Blog: Melissa Trustman

Melissa Trustman is the senior director of Government Relations at the Detroit Regional Chamber. Melissa manages transportation policy and monitors emerging issues that impact trade and infrastructure within Southeast Michigan.

Post No. 2

Moving the Goods 

Borders & Valuable Freight

Visually, anyone can see lots of trucks and people crossing our borders everyday. If there’s a back up, it’s more of a headache than a reminder of how important our daily cargo is to our local economy and to the country’s GDP. It doesn’t make the papers on a regular basis and it’s not something we hype to the nation or even visiting out-of-towners to impress them.   

Conversely, anyone who visits the Port of Los Angeles or Savannah is simply aghast at the huge ships pulling in and out of port on a regular basis.   

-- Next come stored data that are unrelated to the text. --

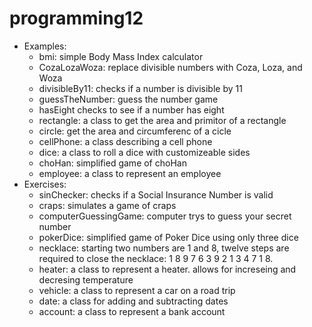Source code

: # programming12
- Examples: 
  - bmi: simple Body Mass Index calculator
  - CozaLozaWoza: replace divisible numbers with Coza, Loza, and Woza
  - divisibleBy11: checks if a number is divisible by 11
  - guessTheNumber: guess the number game
  - hasEight checks to see if a number has eight
  - rectangle: a class to get the area and primitor of a rectangle
  - circle: get the area and circumferenc of a cicle
  - cellPhone: a class describing a cell phone
  - dice: a class to roll a dice with customizeable sides
  - choHan: simplified game of choHan
  - employee: a class to represent an employee
- Exercises:
  - sinChecker: checks if a Social Insurance Number is valid
  - craps: simulates a game of craps
  - computerGuessingGame: computer trys to guess your secret number
  - pokerDice: simplified game of Poker Dice using only three dice
  - necklace: starting two numbers are 1 and 8, twelve steps are required to close the necklace: 1 8 9 7 6 3 9 2 1 3 4 7 1 8.
  - heater: a class to represent a heater. allows for increseing and decresing temperature
  - vehicle: a class to represent a car on a road trip
  - date: a class for adding and subtracting dates
  - account: a class to represent a bank account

While size is impressive, value is what counts. The latest appraisal on the amount of trade crossing our borders in Detroit and Port Huron is over $160 billion. Alone, that number seems pretty impressive. Compared with the Port of Los Angeles, which stands at just over $120 billion and is ranked as the largest water port of entry, it really underscores how important this region is to the country.

While those numbers are amazing, they still don’t capture the 150,000 jobs that result from the existence of our border crossings and the number of employees making the daily trek into our hospitals, universities and automotive companies.  

Transportation Attracts Attention

Even more disappointing than the lack of recognition locally, is the lack of recognition federally. Over the last year, the federal government designated a number of High Priority Trade Corridors, which corresponded to supportive funding. The only recognized corridor even remotely related to Michigan and the trade coming in from Canada was the I-69 corridor…and the dollars paled in comparison to the other corridors. If you look at a national map of trade by volume, our region looks relatively small and insignificant. There are simply massive amounts of goods moving out of Los Angeles into Louisville, Kansas City and Chicago.  

Again, size is impressive, but value makes our GDP. It’s vital for our region to communicate the importance of our border to ourselves, the national business community and the federal government. There might be millions of Barbie dolls, Nikes and pants moving along the east-west corridors, but the products pumping out of Detroit are worth billions.